Batizada de Projeto Pan-Câncer, a pesquisa envolveu os esforços de 1 300 cientistas distribuídos por 37 países. Para entender seu real impacto, é fundamental ressaltar que o câncer é uma doença do genoma, a sequência completa de DNA do organismo. Sempre se pensou que os tumores fossem causados apenas por mutações nos genes. Revelou-se agora que não. Os pesquisadores identificaram que algumas alterações se formam em outras regiões, como os telômeros, estruturas localizadas nas extremidades dos cromossomos e que têm entre suas funções proteger o DNA contra o envelhecimento. Dessa conclusão, que soa detalhista mas é crucial, os especialistas poderão desenvolver terapias preventivas. Só foi possível um olhar tão minucioso porque os cientistas vasculharam 38 tipos de câncer de 2 600 pacientes, rastreando 30% das formações de DNA de cada modalidade da doença — antes, apenas 1% tinha sido escrutado. O levantamento foi compilado por supercomputadores, com o cruzamento de dados que iam da infância à maturidade dos voluntários.

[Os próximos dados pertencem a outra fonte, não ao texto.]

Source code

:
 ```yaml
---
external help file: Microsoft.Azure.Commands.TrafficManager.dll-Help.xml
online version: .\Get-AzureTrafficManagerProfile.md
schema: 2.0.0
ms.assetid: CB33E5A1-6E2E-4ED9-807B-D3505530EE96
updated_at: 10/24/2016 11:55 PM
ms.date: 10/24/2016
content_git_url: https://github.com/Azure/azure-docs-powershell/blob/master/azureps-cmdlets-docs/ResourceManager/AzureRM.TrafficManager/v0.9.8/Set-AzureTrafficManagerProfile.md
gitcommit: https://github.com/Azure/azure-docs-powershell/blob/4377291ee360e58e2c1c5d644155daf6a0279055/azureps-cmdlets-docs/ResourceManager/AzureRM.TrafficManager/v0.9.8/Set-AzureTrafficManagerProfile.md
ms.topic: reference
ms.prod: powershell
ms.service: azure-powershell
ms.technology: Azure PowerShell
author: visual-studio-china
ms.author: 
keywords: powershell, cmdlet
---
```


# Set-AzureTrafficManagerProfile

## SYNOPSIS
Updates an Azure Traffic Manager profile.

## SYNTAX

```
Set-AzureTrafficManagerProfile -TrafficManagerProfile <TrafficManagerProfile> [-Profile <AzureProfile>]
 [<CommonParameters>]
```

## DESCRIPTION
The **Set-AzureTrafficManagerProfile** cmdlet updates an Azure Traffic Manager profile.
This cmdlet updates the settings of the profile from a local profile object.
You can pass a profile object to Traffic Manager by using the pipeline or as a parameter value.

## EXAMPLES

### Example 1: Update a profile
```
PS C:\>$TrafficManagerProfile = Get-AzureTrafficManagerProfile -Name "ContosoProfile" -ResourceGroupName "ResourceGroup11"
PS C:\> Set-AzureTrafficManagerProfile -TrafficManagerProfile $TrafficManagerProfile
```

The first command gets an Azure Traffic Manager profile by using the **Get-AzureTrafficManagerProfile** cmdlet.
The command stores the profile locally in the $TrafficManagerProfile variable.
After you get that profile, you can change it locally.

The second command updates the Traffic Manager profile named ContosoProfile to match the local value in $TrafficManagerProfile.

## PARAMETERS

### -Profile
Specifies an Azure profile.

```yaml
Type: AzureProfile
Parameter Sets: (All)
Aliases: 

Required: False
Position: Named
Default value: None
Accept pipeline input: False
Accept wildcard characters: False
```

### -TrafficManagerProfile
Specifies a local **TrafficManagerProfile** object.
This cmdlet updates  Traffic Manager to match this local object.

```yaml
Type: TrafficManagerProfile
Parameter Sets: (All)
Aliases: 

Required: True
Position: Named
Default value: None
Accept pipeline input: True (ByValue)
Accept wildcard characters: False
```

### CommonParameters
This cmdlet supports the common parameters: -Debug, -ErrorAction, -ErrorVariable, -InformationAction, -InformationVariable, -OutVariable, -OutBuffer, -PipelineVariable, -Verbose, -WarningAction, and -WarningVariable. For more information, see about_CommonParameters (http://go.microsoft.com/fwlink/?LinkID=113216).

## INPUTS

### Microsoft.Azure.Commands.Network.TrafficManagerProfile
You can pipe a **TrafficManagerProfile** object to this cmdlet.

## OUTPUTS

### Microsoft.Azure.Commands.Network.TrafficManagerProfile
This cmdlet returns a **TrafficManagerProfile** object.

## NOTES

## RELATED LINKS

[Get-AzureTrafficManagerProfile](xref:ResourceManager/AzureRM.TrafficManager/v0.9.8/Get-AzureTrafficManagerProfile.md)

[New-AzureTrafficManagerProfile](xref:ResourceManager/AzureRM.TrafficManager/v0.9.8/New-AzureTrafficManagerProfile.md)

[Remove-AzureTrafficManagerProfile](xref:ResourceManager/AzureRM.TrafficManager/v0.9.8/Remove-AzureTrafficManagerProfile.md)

Deu-se um passo além com a análise das principais causas das mutações. Cerca de dois terços de todos os tumores são provocados por alterações que acontecem ao acaso. O outro terço é explicado por alterações herdadas dos familiares ou pelo estilo de vida, como o tabagismo, dieta desequilibrada, uso abusivo de álcool, exposição ao sol e à poluição. A fumaça do cigarro e o consumo de bebidas alcoólicas foram os fatores que mais se mostraram destruidores do DNA. O trabalho também confirmou o que já se desconfiava em relação à atuação do câncer no organismo: as mutações ocorrem com mais frequência em locais em que os tecidos se formam mais lentamente no organismo — onde, em tese, a doença teria dificuldade de proliferar.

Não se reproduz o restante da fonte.